┌────────
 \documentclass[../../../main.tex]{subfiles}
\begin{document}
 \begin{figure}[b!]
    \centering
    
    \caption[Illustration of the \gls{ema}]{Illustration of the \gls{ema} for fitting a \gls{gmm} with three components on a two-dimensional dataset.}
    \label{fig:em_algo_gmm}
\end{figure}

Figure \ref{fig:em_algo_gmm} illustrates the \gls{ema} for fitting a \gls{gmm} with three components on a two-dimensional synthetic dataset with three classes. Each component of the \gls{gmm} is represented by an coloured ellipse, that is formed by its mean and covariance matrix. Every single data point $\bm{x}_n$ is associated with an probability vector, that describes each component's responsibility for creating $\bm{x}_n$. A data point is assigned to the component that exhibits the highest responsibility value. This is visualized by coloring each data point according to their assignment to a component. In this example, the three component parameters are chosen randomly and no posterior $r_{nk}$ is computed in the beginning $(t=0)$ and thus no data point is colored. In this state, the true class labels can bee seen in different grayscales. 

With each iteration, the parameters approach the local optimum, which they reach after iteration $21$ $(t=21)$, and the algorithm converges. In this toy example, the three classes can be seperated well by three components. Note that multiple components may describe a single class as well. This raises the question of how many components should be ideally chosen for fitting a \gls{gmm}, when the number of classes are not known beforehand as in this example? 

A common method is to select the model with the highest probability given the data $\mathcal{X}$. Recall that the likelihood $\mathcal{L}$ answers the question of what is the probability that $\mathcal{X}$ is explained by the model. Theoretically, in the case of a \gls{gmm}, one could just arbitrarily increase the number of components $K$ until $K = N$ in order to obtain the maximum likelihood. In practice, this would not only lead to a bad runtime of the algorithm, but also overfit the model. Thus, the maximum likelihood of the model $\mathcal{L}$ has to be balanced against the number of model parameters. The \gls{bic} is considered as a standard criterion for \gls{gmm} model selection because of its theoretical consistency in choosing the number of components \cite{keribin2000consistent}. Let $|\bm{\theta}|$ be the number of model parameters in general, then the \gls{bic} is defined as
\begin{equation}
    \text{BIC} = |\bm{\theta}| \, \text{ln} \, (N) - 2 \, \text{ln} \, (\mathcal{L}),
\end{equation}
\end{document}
└────────
┌────────
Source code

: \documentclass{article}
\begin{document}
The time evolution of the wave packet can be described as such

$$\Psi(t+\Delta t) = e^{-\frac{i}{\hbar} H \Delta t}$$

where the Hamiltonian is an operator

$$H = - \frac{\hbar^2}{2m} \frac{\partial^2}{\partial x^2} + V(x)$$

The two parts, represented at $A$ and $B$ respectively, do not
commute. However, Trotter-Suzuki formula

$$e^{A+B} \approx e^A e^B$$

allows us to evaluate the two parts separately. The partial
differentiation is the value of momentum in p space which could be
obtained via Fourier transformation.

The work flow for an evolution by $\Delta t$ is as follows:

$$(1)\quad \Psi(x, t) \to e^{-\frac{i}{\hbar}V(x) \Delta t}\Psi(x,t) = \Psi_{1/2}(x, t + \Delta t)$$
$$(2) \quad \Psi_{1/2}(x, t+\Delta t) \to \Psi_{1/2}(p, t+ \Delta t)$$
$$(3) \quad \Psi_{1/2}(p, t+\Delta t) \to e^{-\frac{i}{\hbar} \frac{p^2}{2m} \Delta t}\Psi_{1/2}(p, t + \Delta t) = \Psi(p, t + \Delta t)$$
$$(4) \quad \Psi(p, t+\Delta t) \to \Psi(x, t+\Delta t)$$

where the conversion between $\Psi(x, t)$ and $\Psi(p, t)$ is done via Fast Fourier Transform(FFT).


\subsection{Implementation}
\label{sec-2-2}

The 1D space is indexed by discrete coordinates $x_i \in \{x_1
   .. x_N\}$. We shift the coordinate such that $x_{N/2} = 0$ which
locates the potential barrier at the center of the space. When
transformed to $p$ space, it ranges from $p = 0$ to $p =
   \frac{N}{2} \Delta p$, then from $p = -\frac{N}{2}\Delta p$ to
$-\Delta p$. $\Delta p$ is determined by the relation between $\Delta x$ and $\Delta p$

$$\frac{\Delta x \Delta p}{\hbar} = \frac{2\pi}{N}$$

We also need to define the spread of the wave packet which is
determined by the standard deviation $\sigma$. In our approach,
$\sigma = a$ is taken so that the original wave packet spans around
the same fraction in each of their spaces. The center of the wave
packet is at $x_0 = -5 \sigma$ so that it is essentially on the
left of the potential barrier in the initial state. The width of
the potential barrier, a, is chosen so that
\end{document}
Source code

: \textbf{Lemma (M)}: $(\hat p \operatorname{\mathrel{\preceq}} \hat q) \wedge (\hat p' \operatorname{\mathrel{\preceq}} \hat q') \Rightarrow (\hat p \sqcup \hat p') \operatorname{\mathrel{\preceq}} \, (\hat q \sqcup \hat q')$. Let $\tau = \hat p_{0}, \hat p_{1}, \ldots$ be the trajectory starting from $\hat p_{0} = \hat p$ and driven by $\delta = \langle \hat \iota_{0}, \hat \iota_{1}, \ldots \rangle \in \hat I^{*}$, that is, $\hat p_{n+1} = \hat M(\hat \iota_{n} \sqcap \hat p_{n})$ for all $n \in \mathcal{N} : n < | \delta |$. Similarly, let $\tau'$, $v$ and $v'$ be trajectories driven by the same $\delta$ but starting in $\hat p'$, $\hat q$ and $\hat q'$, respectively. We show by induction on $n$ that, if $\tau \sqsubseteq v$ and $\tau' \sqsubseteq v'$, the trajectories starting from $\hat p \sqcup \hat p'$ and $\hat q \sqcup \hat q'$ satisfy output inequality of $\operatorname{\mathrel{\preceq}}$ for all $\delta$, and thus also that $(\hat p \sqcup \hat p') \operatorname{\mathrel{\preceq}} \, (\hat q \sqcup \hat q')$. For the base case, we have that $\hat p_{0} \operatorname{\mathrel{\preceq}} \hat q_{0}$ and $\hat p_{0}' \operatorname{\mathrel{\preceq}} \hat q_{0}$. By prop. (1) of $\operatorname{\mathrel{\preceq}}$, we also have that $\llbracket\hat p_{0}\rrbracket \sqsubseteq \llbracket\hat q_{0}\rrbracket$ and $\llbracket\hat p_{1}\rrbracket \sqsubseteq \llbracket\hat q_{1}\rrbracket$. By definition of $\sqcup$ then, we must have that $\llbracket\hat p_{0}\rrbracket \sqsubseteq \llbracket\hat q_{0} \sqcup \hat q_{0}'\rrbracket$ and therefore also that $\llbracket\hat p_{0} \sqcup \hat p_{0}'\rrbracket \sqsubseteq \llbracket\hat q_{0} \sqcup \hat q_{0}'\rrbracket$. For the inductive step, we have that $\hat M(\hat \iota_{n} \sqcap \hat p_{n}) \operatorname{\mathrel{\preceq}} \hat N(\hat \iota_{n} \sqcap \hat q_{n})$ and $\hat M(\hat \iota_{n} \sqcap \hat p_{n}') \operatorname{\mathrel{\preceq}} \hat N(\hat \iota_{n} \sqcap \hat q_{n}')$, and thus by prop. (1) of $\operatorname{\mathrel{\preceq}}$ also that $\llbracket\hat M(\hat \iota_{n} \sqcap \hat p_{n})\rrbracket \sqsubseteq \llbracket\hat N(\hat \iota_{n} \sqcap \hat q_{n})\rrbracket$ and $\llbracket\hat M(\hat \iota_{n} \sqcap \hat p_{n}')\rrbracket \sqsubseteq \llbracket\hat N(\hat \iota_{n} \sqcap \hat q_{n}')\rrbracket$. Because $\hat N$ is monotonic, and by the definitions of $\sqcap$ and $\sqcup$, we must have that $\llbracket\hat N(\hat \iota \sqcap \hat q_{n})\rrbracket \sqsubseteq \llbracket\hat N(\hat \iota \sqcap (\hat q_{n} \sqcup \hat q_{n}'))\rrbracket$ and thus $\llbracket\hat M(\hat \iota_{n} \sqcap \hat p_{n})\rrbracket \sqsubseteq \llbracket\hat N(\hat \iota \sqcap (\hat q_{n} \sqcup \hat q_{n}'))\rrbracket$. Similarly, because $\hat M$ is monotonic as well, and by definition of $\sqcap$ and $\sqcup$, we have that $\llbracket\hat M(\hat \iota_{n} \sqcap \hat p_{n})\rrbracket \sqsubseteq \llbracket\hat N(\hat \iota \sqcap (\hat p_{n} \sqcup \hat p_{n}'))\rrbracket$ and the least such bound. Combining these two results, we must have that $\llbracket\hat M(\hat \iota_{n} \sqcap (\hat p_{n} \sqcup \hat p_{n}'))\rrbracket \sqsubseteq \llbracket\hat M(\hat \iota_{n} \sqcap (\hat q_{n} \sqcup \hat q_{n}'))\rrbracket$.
└────────
┌────────
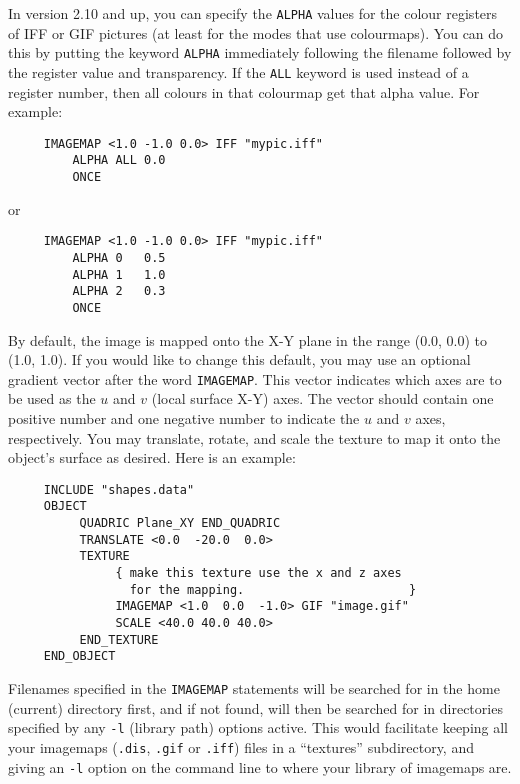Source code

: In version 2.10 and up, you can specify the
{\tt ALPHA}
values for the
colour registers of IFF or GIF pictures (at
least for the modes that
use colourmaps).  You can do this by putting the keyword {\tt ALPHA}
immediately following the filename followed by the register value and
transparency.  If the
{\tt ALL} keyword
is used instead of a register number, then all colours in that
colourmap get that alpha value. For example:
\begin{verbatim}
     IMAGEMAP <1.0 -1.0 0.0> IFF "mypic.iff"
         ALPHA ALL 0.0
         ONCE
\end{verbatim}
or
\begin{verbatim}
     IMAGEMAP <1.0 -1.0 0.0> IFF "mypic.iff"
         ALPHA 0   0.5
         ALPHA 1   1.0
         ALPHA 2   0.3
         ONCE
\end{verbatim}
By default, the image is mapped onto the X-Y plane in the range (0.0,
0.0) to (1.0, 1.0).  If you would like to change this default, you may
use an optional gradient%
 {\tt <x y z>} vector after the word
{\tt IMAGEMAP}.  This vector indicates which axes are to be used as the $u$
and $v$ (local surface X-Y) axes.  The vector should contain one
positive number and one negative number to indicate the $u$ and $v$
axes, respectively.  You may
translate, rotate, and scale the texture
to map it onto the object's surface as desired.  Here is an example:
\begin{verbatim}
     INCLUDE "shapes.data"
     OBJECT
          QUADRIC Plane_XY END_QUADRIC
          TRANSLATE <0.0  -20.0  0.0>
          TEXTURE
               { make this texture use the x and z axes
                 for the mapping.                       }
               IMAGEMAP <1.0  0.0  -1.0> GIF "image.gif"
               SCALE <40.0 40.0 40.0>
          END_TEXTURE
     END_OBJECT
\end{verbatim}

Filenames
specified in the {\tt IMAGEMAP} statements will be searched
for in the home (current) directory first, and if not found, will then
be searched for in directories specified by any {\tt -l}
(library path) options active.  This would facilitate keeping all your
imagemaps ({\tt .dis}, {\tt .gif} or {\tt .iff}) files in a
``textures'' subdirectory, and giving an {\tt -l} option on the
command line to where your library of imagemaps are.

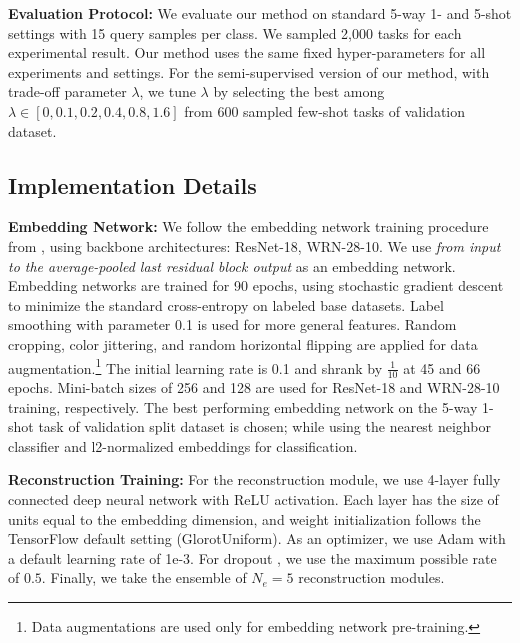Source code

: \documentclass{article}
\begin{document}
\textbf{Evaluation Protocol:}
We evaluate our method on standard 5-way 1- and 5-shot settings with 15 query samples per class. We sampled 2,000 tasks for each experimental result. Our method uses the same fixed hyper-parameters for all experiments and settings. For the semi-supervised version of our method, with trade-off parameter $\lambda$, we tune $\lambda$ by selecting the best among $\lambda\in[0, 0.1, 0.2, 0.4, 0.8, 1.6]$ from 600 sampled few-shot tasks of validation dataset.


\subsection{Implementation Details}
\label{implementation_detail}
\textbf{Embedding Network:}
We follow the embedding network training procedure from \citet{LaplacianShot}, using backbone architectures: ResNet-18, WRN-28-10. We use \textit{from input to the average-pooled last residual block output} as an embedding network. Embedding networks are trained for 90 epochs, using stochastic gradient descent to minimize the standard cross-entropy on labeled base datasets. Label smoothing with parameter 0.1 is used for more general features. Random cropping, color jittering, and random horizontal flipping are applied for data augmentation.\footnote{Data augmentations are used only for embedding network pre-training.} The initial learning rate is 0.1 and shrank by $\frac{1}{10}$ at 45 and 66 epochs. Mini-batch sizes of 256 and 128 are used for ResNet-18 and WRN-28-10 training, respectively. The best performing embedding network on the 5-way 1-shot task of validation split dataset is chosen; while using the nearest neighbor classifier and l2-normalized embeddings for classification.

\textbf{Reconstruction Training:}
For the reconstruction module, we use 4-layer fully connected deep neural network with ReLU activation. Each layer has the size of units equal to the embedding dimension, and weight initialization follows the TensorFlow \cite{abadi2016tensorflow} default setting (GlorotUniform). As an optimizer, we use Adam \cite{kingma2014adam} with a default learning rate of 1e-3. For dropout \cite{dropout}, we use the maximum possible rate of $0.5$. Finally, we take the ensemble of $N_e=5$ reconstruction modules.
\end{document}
└────────
» EXERCISE PROMPT
In the listing above, find the line with "for in the home" and the line with "option on the"; set down exactly those two lines and every line between them, nothing more.

» SOLUTION TO THE EXERCISE
for in the home (current) directory first, and if not found, will then
be searched for in directories specified by any {\tt -l}
(library path) options active.  This would facilitate keeping all your
imagemaps ({\tt .dis}, {\tt .gif} or {\tt .iff}) files in a
``textures'' subdirectory, and giving an {\tt -l} option on the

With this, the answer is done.